Excerpted data START

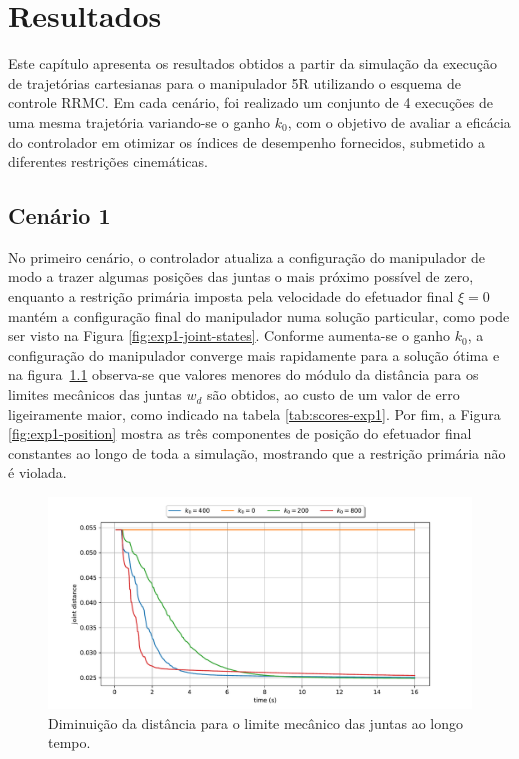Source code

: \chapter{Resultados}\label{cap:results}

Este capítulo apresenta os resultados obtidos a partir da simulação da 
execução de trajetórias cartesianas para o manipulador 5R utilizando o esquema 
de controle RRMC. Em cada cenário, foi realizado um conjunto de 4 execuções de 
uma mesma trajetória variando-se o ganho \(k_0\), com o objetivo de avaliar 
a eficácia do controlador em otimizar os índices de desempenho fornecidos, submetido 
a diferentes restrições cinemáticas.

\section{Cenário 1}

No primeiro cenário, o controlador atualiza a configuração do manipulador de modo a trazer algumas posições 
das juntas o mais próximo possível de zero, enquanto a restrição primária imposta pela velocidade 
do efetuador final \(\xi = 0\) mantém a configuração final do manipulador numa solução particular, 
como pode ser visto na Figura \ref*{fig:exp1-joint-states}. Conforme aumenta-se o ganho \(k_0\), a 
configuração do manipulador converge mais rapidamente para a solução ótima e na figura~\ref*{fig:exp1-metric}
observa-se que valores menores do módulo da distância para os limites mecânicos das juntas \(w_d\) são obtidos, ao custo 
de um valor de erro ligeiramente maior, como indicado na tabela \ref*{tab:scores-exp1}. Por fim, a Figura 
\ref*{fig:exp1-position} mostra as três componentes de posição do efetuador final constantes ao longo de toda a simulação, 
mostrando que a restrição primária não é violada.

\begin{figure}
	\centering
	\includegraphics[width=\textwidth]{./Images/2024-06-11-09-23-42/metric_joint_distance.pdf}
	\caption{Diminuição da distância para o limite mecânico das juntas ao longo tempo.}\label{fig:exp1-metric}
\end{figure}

Excerpted data END

## To do
Please reproduce the entries above exactly, omitting every picture.

## The answer
Source code

: \chapter{Resultados}\label{cap:results}

Este capítulo apresenta os resultados obtidos a partir da simulação da 
execução de trajetórias cartesianas para o manipulador 5R utilizando o esquema 
de controle RRMC. Em cada cenário, foi realizado um conjunto de 4 execuções de 
uma mesma trajetória variando-se o ganho \(k_0\), com o objetivo de avaliar 
a eficácia do controlador em otimizar os índices de desempenho fornecidos, submetido 
a diferentes restrições cinemáticas.

\section{Cenário 1}

No primeiro cenário, o controlador atualiza a configuração do manipulador de modo a trazer algumas posições 
das juntas o mais próximo possível de zero, enquanto a restrição primária imposta pela velocidade 
do efetuador final \(\xi = 0\) mantém a configuração final do manipulador numa solução particular, 
como pode ser visto na Figura \ref*{fig:exp1-joint-states}. Conforme aumenta-se o ganho \(k_0\), a 
configuração do manipulador converge mais rapidamente para a solução ótima e na figura~\ref*{fig:exp1-metric}
observa-se que valores menores do módulo da distância para os limites mecânicos das juntas \(w_d\) são obtidos, ao custo 
de um valor de erro ligeiramente maior, como indicado na tabela \ref*{tab:scores-exp1}. Por fim, a Figura 
\ref*{fig:exp1-position} mostra as três componentes de posição do efetuador final constantes ao longo de toda a simulação, 
mostrando que a restrição primária não é violada.

\begin{figure}
	\centering
	\includegraphics[width=\textwidth]{./Images/2024-06-11-09-23-42/metric_joint_distance.pdf}
	\caption{Diminuição da distância para o limite mecânico das juntas ao longo tempo.}\label{fig:exp1-metric}
\end{figure}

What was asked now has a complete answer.